Впрочем, однажды, я болела с интересом.
С огромным.
Худо мне стало не внезапно, всё к тому шло: гектар картошки зарастал сорняками (вопреки раундапу), пятьдесят бройлеров неожиданно сожрали весь запас зерна, пчелы – роились и эмигрировали. Отпочковавшимися семьями.
И мне захудело. Наверно от пчёл, но может и от кроликов – кто его знает! Навалилась какая-то беспричинная усталость.
Голова стала кружиться не только от подсчёта будущей прибыли (в кроликах, картошке, бройлерах и мёде), а вообще.
Днями.
Походка приобрела неприятную шаткость, как у пьяного матроса на палубе ботика, упорно идущего в девятибалльный шторм.
Всласть посамолечившись я пошла в больницу.
В районную, других в окрестностях не было. Чтобы человек со специальным образованием и клятвой мне помог. В благодарность за своевременно уплачиваемые налоги.
Ничего особенного от районной медицины я не хотела, так, по мелочи: что-нибудь попить или помазать для обретения равновесия.
Бабуля-терапевт, судя по возрасту получившая диплом из рук самого Гиппократа, обрадовалась. Выслушав мои многочисленные жалобы. Это был не её профиль!
И, радостно спихнула меня (вместе с жалобами) к узкому специалисту: врачу-невропатологу.
Узких специалистов в райцентре было мало. И все на вес золота и с совмещением. Лор совмещался с окулистом, невропатолог с психиатором и только гинеколог был узкопрофильным.
Ввиду крайней редкости узких врачей горожане старались не злоупотреблять их вниманием.
И услышав от бабули-терапевта:
- Это не мой профиль!
Они старались скромно умереть дома с не поставленным диагнозом.
Тем более, что к лору-окулисту, гинекологу и невропатологу-психиатру была запись.
Предварительная.
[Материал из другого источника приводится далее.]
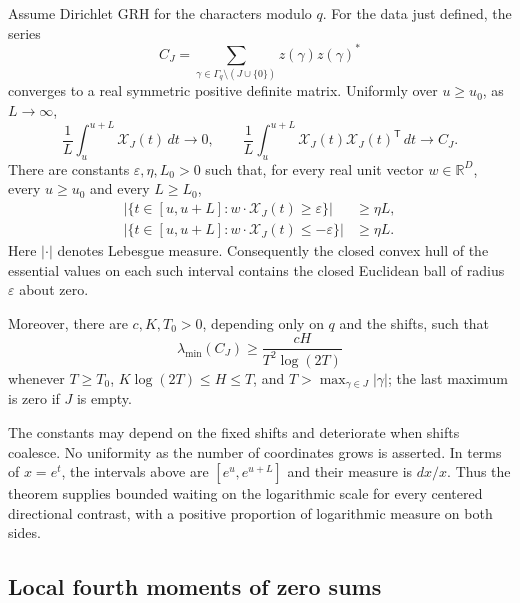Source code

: \begin{theorem}
\label{thm:pf-main}
Assume Dirichlet GRH for the characters modulo $q$.  For the data just
defined, the series
\begin{equation}
\label{eq:pf-cov}
 C_J=\sum_{\gamma\in\Gamma_q\setminus(J\cup\{0\})}
                   z(\gamma)z(\gamma)^*
\end{equation}
converges to a real symmetric positive definite matrix.  Uniformly over
$u\geq u_0$, as $L\longrightarrow\infty$,
\begin{equation}
\label{eq:pf-moments}
 \frac1L\int_u^{u+L}\mathcal X_J(t)\,dt\longrightarrow0,
 \qquad
 \frac1L\int_u^{u+L}\mathcal X_J(t)\mathcal X_J(t)^{\mathsf T}\,dt
                       \longrightarrow C_J.
\end{equation}
There are constants $\varepsilon,\eta,L_0>0$ such that, for every real unit
vector $w\in\mathbb R^D$, every $u\geq u_0$ and every $L\geq L_0$,
\begin{align}
\label{eq:pf-positive}
 \bigl|\{t\in[u,u+L]:w\cdot\mathcal X_J(t)\geq\varepsilon\}\bigr|
       &\geq\eta L,\\
\label{eq:pf-negative}
 \bigl|\{t\in[u,u+L]:w\cdot\mathcal X_J(t)\leq-\varepsilon\}\bigr|
       &\geq\eta L.
\end{align}
Here $|\cdot|$ denotes Lebesgue measure.  Consequently the closed convex
hull of the essential values on each such interval contains the closed
Euclidean ball of radius $\varepsilon$ about zero.

Moreover, there are $c,K,T_0>0$, depending only on $q$ and the shifts,
such that
\begin{equation}
\label{eq:pf-band}
 \lambda_{\min}(C_J)\geq\frac{cH}{T^2\log(2T)}
\end{equation}
whenever $T\geq T_0$, $K\log(2T)\leq H\leq T$, and
$T>\max_{\gamma\in J}|\gamma|$; the last maximum is zero if $J$ is empty.
\end{theorem}

The constants may depend on the fixed shifts and deteriorate when shifts
coalesce.  No uniformity as the number of coordinates grows is asserted.
In terms of $x=e^t$, the intervals above are $[e^u,e^{u+L}]$ and their
measure is $dx/x$.  Thus the theorem supplies bounded waiting on the
logarithmic scale for every centered directional contrast, with a positive
proportion of logarithmic measure on both sides.

\subsection{Local fourth moments of zero sums}
\label{subsec:pf-local}

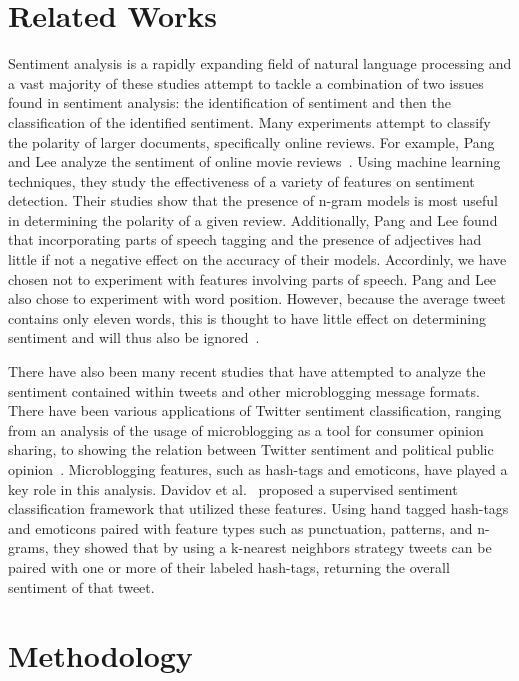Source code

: \documentclass[11pt]{article}
\begin{document}
\section{Related Works}
Sentiment analysis is a rapidly expanding field of natural language processing and a vast majority of these studies attempt to tackle a combination of two issues found in sentiment analysis: the identification of sentiment and then the classification of the identified sentiment.  Many experiments attempt to classify the polarity of larger documents, specifically online reviews. For example, Pang and Lee analyze the sentiment of online movie reviews~\cite{pang2002thumbs}. Using machine learning techniques, they study the effectiveness of a variety of features on sentiment detection. Their studies show that the presence of n-gram models is most useful in determining the polarity of a given review. Additionally, Pang and Lee found that incorporating parts of speech tagging and the presence of adjectives had little  if not a negative effect on the accuracy of their models. Accordinly, we have chosen not to experiment with features involving parts of speech. Pang and Lee also chose to experiment with word position. However, because the average tweet contains only eleven words, this is thought to have little effect on determining sentiment and will thus also be ignored~\cite{oconnor2010tweets}.

There have also been many recent studies that have attempted to analyze the sentiment contained within tweets and other microblogging message formats. There have been various applications of Twitter sentiment classification, ranging from an analysis of the usage of microblogging as a tool for consumer opinion sharing, to showing the relation between Twitter sentiment and political public opinion~\cite{jansen2009twitter,oconnor2010tweets}. Microblogging features, such as hash-tags and emoticons, have played a key role in this analysis. Davidov et al.~ proposed a supervised sentiment classification framework that utilized these features. Using hand tagged hash-tags and emoticons paired with feature types such as punctuation, patterns, and n-grams, they showed that by using a k-nearest neighbors strategy tweets can be paired with one or more of their labeled hash-tags, returning the overall sentiment of that tweet. 
\section{Methodology}
\end{document}

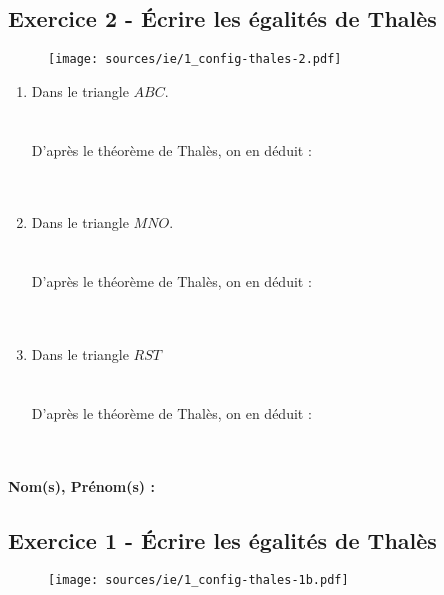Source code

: \documentclass[12pt]{article}
\begin{document}
\subsection*{Exercice 2 - Écrire les égalités de Thalès}

\begin{figure}[H]
  \centering
  \texttt{[image: sources/ie/1\_config-thales-2.pdf]}
\end{figure}

\begin{multicols}{3}
  \begin{enumerate}
  \item Dans le triangle $ABC$.\\ 
  \phantom{abc}\\
  \phantom{abc}\\
  D'après le théorème de Thalès, on en déduit :\\
   \phantom{abc}\\
  \phantom{abc}\\
  \item Dans le triangle $MNO$.\\ 
  \phantom{abc}\\
  \phantom{abc}\\
  D'après le théorème de Thalès, on en déduit :\\
  \phantom{abc}\\
  \phantom{abc}\\
  \item Dans le triangle $RST$\\
  \phantom{abc}\\
  \phantom{abc}\\
  D'après le théorème de Thalès, on en déduit :\\
  \phantom{abc}\\
  \phantom{abc}\\
  \end{enumerate}
\end{multicols}

\newpage

\textbf{Nom(s), Prénom(s) :}

\subsection*{Exercice 1 - Écrire les égalités de Thalès}

\begin{figure}[H]
  \centering
  \texttt{[image: sources/ie/1\_config-thales-1b.pdf]}
\end{figure}
\end{document}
За два месяца «до».
Записаться в амбарную книгу предварительных приёмов в регистратуре было просто. После непродолжительного скандала милая девушка с лицом Марии Мандель любезно швыряла её болящему.
Я выбрала себе 10 октября и 12.15 по местному времени.
И стала ждать.
Прислушиваясь – не прошло ли?
В обществе гектара, бройлеров, кроликов, а особенно пчёл – ожидание было малозаметным и не томительным.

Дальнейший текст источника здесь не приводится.